Task to carry out:
All entries must be transcribed exactly, down to the last character.

-- Supplied data follows --

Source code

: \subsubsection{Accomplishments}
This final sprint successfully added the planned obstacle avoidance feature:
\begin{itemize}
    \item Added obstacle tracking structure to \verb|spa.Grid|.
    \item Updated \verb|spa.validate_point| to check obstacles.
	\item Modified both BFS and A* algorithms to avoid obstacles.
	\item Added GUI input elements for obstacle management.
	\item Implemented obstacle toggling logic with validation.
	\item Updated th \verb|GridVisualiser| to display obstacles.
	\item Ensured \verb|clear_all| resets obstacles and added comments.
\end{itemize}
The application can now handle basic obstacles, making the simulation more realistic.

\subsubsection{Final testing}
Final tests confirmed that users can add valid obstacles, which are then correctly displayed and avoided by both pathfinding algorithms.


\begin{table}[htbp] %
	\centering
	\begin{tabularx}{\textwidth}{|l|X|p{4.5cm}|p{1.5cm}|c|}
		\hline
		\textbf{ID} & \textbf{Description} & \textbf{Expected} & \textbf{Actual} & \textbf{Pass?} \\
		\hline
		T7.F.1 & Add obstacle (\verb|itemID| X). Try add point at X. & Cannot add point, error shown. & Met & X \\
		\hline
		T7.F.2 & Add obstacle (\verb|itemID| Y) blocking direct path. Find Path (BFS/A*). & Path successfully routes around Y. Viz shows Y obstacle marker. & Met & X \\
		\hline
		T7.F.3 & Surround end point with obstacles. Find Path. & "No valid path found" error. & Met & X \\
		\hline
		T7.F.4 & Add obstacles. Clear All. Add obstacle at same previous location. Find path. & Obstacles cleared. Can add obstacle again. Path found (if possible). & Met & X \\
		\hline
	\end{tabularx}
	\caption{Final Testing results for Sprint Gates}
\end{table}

-- Supplied data concluded --

Response:
Source code

: \subsubsection{Accomplishments}
This final sprint successfully added the planned obstacle avoidance feature:
\begin{itemize}
    \item Added obstacle tracking structure to \verb|spa.Grid|.
    \item Updated \verb|spa.validate_point| to check obstacles.
	\item Modified both BFS and A* algorithms to avoid obstacles.
	\item Added GUI input elements for obstacle management.
	\item Implemented obstacle toggling logic with validation.
	\item Updated th \verb|GridVisualiser| to display obstacles.
	\item Ensured \verb|clear_all| resets obstacles and added comments.
\end{itemize}
The application can now handle basic obstacles, making the simulation more realistic.

\subsubsection{Final testing}
Final tests confirmed that users can add valid obstacles, which are then correctly displayed and avoided by both pathfinding algorithms.


\begin{table}[htbp] %
	\centering
	\begin{tabularx}{\textwidth}{|l|X|p{4.5cm}|p{1.5cm}|c|}
		\hline
		\textbf{ID} & \textbf{Description} & \textbf{Expected} & \textbf{Actual} & \textbf{Pass?} \\
		\hline
		T7.F.1 & Add obstacle (\verb|itemID| X). Try add point at X. & Cannot add point, error shown. & Met & X \\
		\hline
		T7.F.2 & Add obstacle (\verb|itemID| Y) blocking direct path. Find Path (BFS/A*). & Path successfully routes around Y. Viz shows Y obstacle marker. & Met & X \\
		\hline
		T7.F.3 & Surround end point with obstacles. Find Path. & "No valid path found" error. & Met & X \\
		\hline
		T7.F.4 & Add obstacles. Clear All. Add obstacle at same previous location. Find path. & Obstacles cleared. Can add obstacle again. Path found (if possible). & Met & X \\
		\hline
	\end{tabularx}
	\caption{Final Testing results for Sprint Gates}
\end{table}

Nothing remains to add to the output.